[Start of section]

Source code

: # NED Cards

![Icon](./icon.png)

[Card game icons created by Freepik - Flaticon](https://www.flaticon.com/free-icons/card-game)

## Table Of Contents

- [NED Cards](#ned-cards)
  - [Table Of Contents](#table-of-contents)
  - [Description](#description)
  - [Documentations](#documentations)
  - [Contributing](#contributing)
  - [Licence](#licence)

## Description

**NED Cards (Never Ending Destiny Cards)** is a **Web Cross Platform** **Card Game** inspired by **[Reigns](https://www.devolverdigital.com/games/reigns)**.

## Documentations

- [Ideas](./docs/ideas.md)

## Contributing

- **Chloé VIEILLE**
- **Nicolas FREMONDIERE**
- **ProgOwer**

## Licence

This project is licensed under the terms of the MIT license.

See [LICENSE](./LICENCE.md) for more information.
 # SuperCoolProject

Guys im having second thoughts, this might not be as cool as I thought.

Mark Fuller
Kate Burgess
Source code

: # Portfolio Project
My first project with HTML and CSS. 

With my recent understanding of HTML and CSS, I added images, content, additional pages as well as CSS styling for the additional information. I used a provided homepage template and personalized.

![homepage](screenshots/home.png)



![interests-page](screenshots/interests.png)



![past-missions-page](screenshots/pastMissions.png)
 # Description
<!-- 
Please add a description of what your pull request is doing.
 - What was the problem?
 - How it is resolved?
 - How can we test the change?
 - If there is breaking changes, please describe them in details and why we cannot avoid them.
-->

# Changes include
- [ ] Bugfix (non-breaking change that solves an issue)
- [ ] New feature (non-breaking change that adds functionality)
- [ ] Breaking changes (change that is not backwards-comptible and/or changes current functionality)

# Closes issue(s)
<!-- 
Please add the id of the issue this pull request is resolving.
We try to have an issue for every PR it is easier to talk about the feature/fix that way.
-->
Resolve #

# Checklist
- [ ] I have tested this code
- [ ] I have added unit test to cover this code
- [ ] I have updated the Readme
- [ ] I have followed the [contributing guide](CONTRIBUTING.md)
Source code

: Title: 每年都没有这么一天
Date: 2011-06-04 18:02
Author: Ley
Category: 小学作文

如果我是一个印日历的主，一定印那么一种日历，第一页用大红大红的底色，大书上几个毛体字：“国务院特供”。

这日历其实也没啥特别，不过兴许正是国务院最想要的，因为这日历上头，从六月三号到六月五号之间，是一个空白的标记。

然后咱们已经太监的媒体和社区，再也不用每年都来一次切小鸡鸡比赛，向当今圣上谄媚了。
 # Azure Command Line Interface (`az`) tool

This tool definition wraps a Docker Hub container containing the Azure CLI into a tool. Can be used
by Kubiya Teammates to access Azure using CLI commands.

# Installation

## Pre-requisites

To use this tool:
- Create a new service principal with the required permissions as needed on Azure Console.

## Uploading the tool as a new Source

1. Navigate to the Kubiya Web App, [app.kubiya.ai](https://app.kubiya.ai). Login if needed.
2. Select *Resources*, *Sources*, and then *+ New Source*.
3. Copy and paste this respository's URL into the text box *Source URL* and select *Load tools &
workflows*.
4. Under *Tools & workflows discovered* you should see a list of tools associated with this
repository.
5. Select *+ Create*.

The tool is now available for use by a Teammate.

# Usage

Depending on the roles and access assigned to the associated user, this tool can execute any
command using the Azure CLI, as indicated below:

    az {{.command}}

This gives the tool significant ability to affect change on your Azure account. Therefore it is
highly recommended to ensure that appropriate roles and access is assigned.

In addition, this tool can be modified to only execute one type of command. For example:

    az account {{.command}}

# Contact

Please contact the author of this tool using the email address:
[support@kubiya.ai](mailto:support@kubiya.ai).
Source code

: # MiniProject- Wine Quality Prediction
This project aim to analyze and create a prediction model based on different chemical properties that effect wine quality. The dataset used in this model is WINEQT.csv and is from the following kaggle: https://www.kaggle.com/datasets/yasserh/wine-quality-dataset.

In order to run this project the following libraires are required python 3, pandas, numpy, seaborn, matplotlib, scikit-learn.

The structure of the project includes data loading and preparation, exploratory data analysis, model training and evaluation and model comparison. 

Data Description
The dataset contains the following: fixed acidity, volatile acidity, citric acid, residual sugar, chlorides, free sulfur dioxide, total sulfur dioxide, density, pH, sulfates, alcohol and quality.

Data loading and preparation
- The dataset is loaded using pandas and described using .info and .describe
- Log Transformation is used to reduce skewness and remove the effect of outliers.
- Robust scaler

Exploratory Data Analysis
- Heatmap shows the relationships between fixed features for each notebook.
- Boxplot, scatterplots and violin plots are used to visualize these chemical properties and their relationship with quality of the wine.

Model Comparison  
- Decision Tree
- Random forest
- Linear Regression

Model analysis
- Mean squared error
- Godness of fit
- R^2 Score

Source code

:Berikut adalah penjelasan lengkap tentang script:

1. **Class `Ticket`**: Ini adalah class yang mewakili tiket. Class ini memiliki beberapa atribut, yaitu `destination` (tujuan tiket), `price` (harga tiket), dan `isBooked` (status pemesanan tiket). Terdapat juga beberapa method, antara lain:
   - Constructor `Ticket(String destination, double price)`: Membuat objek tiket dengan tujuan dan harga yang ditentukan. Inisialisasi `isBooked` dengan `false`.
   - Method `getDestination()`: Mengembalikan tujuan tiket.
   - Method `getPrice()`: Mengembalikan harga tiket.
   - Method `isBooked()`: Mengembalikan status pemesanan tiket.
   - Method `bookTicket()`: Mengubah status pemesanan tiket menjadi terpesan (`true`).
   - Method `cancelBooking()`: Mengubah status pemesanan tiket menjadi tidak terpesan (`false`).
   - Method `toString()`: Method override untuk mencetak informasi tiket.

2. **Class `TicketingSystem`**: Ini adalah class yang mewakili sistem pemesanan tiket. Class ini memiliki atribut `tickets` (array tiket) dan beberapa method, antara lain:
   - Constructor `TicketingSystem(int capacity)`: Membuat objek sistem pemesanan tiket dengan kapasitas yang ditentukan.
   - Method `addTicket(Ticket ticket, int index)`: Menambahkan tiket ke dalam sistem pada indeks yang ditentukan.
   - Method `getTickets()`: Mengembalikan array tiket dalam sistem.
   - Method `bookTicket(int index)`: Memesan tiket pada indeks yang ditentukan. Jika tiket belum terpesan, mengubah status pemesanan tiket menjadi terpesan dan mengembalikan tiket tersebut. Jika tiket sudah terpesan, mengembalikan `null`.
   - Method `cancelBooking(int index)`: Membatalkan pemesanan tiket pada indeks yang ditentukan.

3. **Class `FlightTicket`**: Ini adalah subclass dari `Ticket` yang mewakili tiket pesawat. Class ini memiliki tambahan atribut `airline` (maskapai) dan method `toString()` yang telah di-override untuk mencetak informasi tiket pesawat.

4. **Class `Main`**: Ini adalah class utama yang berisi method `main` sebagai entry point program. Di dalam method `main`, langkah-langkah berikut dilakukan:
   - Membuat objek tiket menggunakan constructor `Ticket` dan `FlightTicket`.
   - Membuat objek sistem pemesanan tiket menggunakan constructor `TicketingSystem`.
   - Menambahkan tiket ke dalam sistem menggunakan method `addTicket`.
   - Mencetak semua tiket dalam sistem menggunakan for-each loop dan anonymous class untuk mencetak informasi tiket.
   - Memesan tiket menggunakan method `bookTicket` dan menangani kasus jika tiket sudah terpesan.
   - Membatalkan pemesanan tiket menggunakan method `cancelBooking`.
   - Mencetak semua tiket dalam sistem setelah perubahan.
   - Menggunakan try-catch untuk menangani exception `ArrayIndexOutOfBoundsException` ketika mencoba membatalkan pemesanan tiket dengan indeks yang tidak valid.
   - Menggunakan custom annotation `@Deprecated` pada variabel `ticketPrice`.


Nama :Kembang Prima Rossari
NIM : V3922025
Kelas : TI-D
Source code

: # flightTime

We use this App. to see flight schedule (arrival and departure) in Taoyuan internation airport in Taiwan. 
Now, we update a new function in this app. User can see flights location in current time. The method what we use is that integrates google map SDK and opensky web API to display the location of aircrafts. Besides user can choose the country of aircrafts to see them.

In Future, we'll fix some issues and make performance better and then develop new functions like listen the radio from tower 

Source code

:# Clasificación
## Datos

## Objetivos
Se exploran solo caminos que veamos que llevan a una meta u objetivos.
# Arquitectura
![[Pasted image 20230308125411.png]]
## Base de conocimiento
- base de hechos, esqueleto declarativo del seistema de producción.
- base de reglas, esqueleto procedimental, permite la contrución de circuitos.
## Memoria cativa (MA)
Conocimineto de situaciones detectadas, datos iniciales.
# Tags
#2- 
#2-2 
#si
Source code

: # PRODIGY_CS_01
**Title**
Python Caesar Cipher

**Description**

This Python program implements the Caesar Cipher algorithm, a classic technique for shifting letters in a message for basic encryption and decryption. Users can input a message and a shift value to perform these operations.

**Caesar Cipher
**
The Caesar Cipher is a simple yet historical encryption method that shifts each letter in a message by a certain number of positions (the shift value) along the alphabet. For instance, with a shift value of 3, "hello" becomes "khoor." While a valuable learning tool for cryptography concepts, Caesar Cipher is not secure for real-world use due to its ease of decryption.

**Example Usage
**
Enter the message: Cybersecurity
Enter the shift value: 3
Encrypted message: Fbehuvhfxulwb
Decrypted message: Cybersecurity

[End of section]

- [AIM OF THE TASK] Give back, exactly as written, the stretch from the line with "yang mewakili tiket." through the line with "Mengembalikan harga tiket.", and no other lines from the records above.

- [OUTPUT FOR THIS EXERCISE]
1. **Class `Ticket`**: Ini adalah class yang mewakili tiket. Class ini memiliki beberapa atribut, yaitu `destination` (tujuan tiket), `price` (harga tiket), dan `isBooked` (status pemesanan tiket). Terdapat juga beberapa method, antara lain:
   - Constructor `Ticket(String destination, double price)`: Membuat objek tiket dengan tujuan dan harga yang ditentukan. Inisialisasi `isBooked` dengan `false`.
   - Method `getDestination()`: Mengembalikan tujuan tiket.
   - Method `getPrice()`: Mengembalikan harga tiket.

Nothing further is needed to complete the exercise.